2. Anträge auf Satzungsänderungen müssen mindestens eine Woche vor der Mitgliederversammlung beim Vorstand eingereicht werden.



§ 20 Vereinsordnungen

1. Der Vorstand ist ermächtigt u. a. folgende Vereinsordnungen bei Bedarf zu erfassen:
   a. Ehrenordnung,
   b. Beitragsordnung,
   c. Finanzordnung,
   d. Geschäftsordnung für den Verein
   e. Geschäftsordnung für den Vorstand
   f. Verwaltungs- und Reisekostenordnung.



§ 21 Kassenprüfung

1. Die Mitgliederversammlung wählt zwei Kassenprüfer, die nicht dem Vorstand oder einem sonstigen Vereinsorgan angehören dürfen.

2. Die Amtszeit der Kassenprüfer entspricht der des Vorstands.

3. Die Kassenprüfer prüfen einmal jährlich die gesamte Vereinskasse mit allen Konten, Buchungsunterlagen und Belegen und erstatten dem Vorstand und der Mitgliederversammlung darüber einen Bericht.



F. Schlussbestimmungen



§ 22 Auflösung des Vereins und Vermögensanfall

1. Zur Auflösung des Vereins ist eine Mehrheit von vier Fünfteln der abgegebenen gültigen Stimmen erforderlich.

2. Falls die Mitgliederversammlung nichts anderes beschließt, sind im Falle der Auflösung der 1. Und 2. Vorsitzende als die Liquidatoren des Vereins bestellt.

3. Bei Auflösung des Vereins oder Wegfall der steuerbegünstigten Zwecke geht das Vereinsvermögen an die Stadt Forst/Lausitz, die es unmittelbar und ausschließlich für gemeinnützige Zwecke zu verwenden hat.
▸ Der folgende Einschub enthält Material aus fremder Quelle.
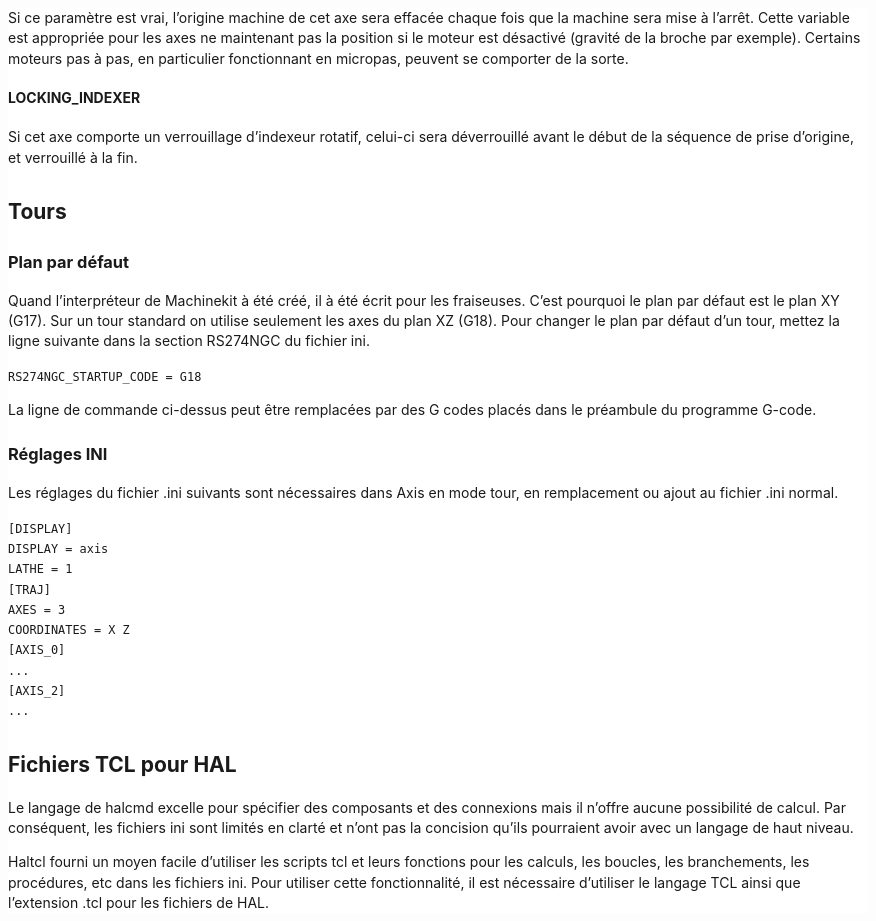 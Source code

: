 Si ce paramètre est vrai, l’origine machine de cet axe sera effacée chaque fois que la machine sera mise à l’arrêt. Cette variable est appropriée pour les axes ne maintenant pas la position si le moteur est désactivé (gravité de la broche par exemple). Certains moteurs pas à pas, en particulier fonctionnant en micropas, peuvent se comporter de la sorte.

#### LOCKING\_INDEXER

Si cet axe comporte un verrouillage d’indexeur rotatif, celui-ci sera déverrouillé avant le début de la séquence de prise d’origine, et verrouillé à la fin.

Tours
-----

<span id="cha:Configuration-tour"></span>

### Plan par défaut

Quand l’interpréteur de Machinekit à été créé, il à été écrit pour les fraiseuses. C’est pourquoi le plan par défaut est le plan XY (G17). Sur un tour standard on utilise seulement les axes du plan XZ (G18). Pour changer le plan par défaut d’un tour, mettez la ligne suivante dans la section RS274NGC du fichier ini.

    RS274NGC_STARTUP_CODE = G18

La ligne de commande ci-dessus peut être remplacées par des G codes placés dans le préambule du programme G-code.

### Réglages INI

Les réglages du fichier .ini suivants sont nécessaires dans Axis en mode tour, en remplacement ou ajout au fichier .ini normal.

    [DISPLAY]
    DISPLAY = axis
    LATHE = 1
    [TRAJ]
    AXES = 3
    COORDINATES = X Z
    [AXIS_0]
    ...
    [AXIS_2]
    ...

Fichiers TCL pour HAL
---------------------

<span id="cha:hal-tcl"></span>

Le langage de halcmd excelle pour spécifier des composants et des connexions mais il n’offre aucune possibilité de calcul. Par conséquent, les fichiers ini sont limités en clarté et n’ont pas la concision qu’ils pourraient avoir avec un langage de haut niveau.

Haltcl fourni un moyen facile d’utiliser les scripts tcl et leurs fonctions pour les calculs, les boucles, les branchements, les procédures, etc dans les fichiers ini. Pour utiliser cette fonctionnalité, il est nécessaire d’utiliser le langage TCL ainsi que l’extension .tcl pour les fichiers de HAL.
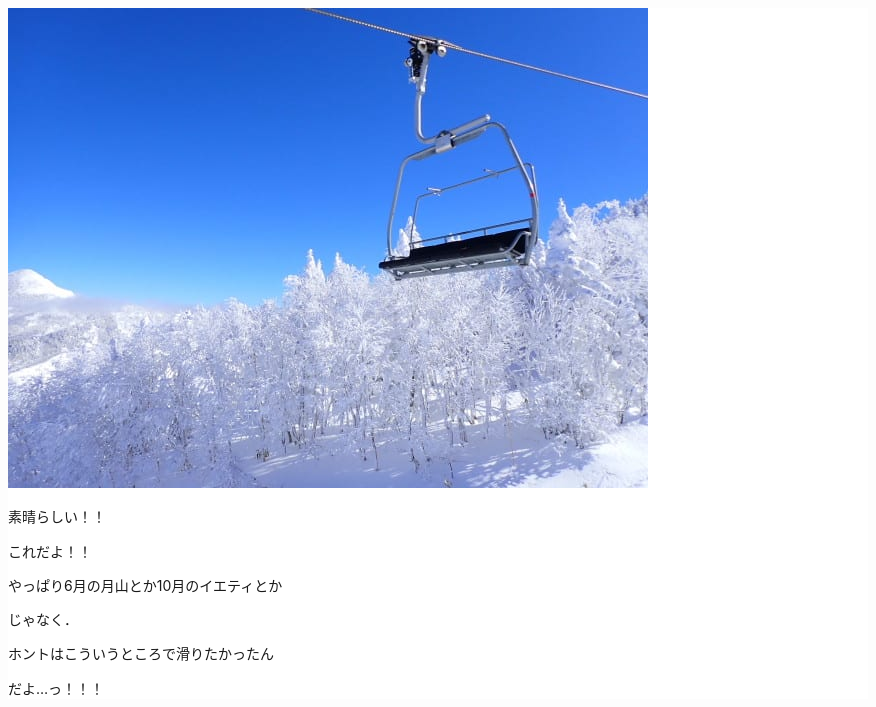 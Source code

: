 ![2ebb3dc7a5ca0be8f108a0e640613b47.jpg](images/2ebb3dc7a5ca0be8f108a0e640613b47.jpg)







素晴らしい！！


これだよ！！


やっぱり6月の月山とか10月のイエティとか


じゃなく．


ホントはこういうところで滑りたかったん


だよ…っ！！！



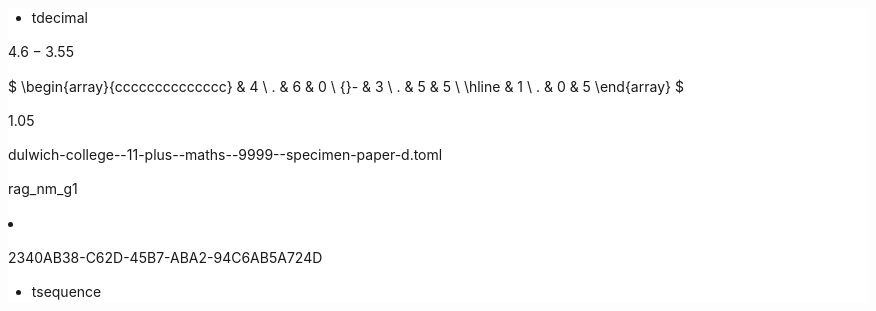 <div class='topics'>
<ul>
<li>
tdecimal
</li>
</ul>
</div>
<div class='question question'>

$4.6 - 3.55$ 

</div>
<div class='workings'>
<div class='working'>

$
\begin{array}{cccccccccccccc}
    &   4 \ .   &   6   &   0 \\
{}- &   3 \ .   &   5   &   5 \\
\hline
    &   1 \ .   &   0   &   5
\end{array}
$

</div>
</div>
<div class='answers'>
<div class='answer'>

$1.05$

</div>
</div>

<div class='papername'>
<p>dulwich-college--11-plus--maths--9999--specimen-paper-d.toml</p>
</div>
<div class='rag'>
<p>rag_nm_g1</p>
</div>
</div>
</li>
<li>
<div class='question_envelope rag_nm_g1 question'>
<div class='uuid'>
<p>2340AB38-C62D-45B7-ABA2-94C6AB5A724D</p>
</div>
<div class='topics'>
<ul>
<li>
tsequence
</li>
</ul>
</div>
<div class='question question'>
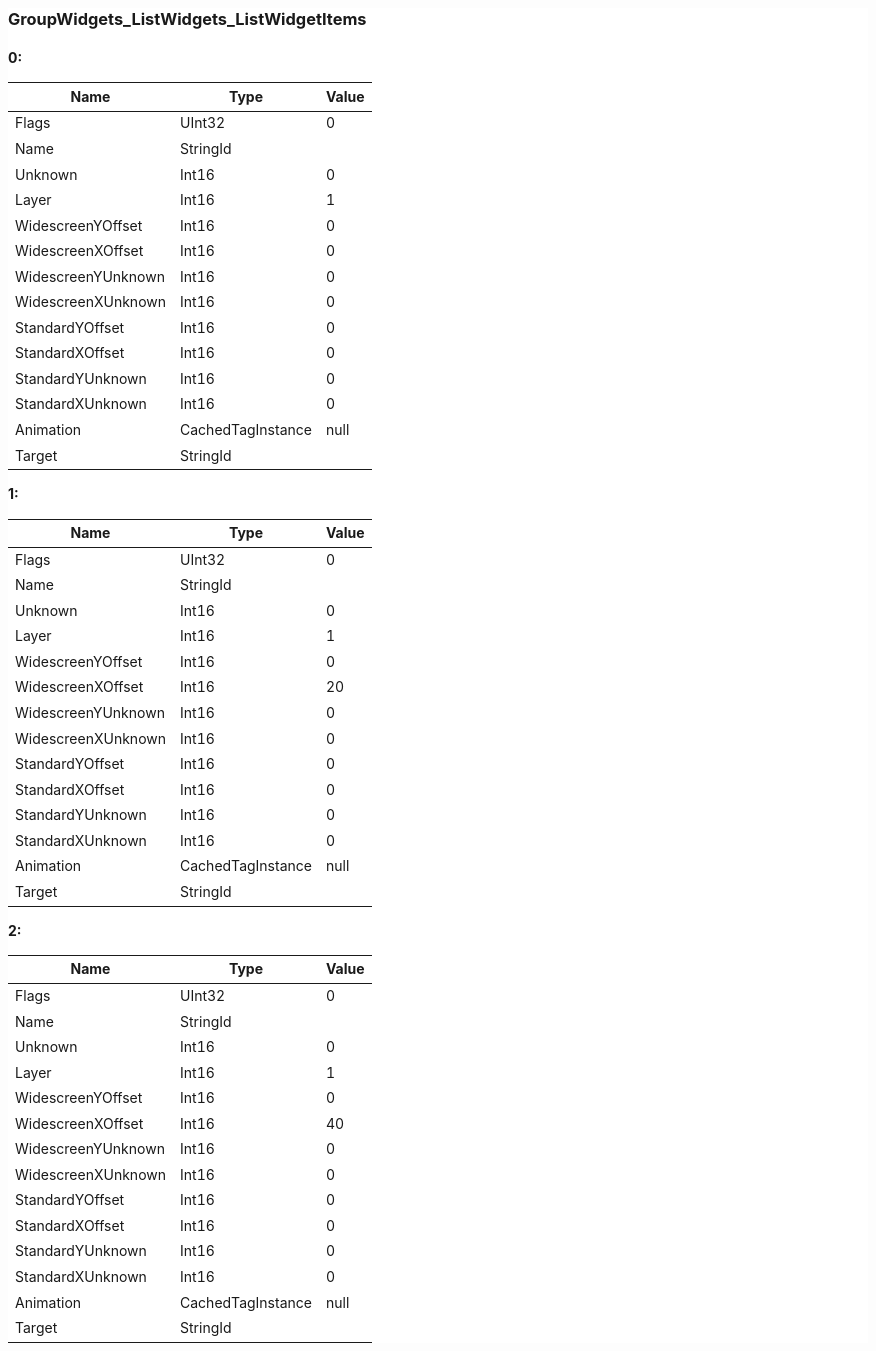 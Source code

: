 
### GroupWidgets_ListWidgets_ListWidgetItems

**0:**

Name	| Type	| Value
---	|---	|---	|
Flags	|UInt32	|0
Name	|StringId	|
Unknown	|Int16	|0
Layer	|Int16	|1
WidescreenYOffset	|Int16	|0
WidescreenXOffset	|Int16	|0
WidescreenYUnknown	|Int16	|0
WidescreenXUnknown	|Int16	|0
StandardYOffset	|Int16	|0
StandardXOffset	|Int16	|0
StandardYUnknown	|Int16	|0
StandardXUnknown	|Int16	|0
Animation	|CachedTagInstance	|null
Target	|StringId	|


**1:**

Name	| Type	| Value
---	|---	|---	|
Flags	|UInt32	|0
Name	|StringId	|
Unknown	|Int16	|0
Layer	|Int16	|1
WidescreenYOffset	|Int16	|0
WidescreenXOffset	|Int16	|20
WidescreenYUnknown	|Int16	|0
WidescreenXUnknown	|Int16	|0
StandardYOffset	|Int16	|0
StandardXOffset	|Int16	|0
StandardYUnknown	|Int16	|0
StandardXUnknown	|Int16	|0
Animation	|CachedTagInstance	|null
Target	|StringId	|


**2:**

Name	| Type	| Value
---	|---	|---	|
Flags	|UInt32	|0
Name	|StringId	|
Unknown	|Int16	|0
Layer	|Int16	|1
WidescreenYOffset	|Int16	|0
WidescreenXOffset	|Int16	|40
WidescreenYUnknown	|Int16	|0
WidescreenXUnknown	|Int16	|0
StandardYOffset	|Int16	|0
StandardXOffset	|Int16	|0
StandardYUnknown	|Int16	|0
StandardXUnknown	|Int16	|0
Animation	|CachedTagInstance	|null
Target	|StringId	|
§ 23 Gültigkeit dieser Satzung, Schlussbestimmungen

1. Diese Satzung wurde durch die Mitgliederversammlung am 29.11.2014 beschlossen.

2. Die Satzung tritt mit Eintragung in das Vereinsregister in Kraft.

3. Alle bisherigen Satzungen des Vereins treten zu diesem Zeitpunkt damit außer Kraft.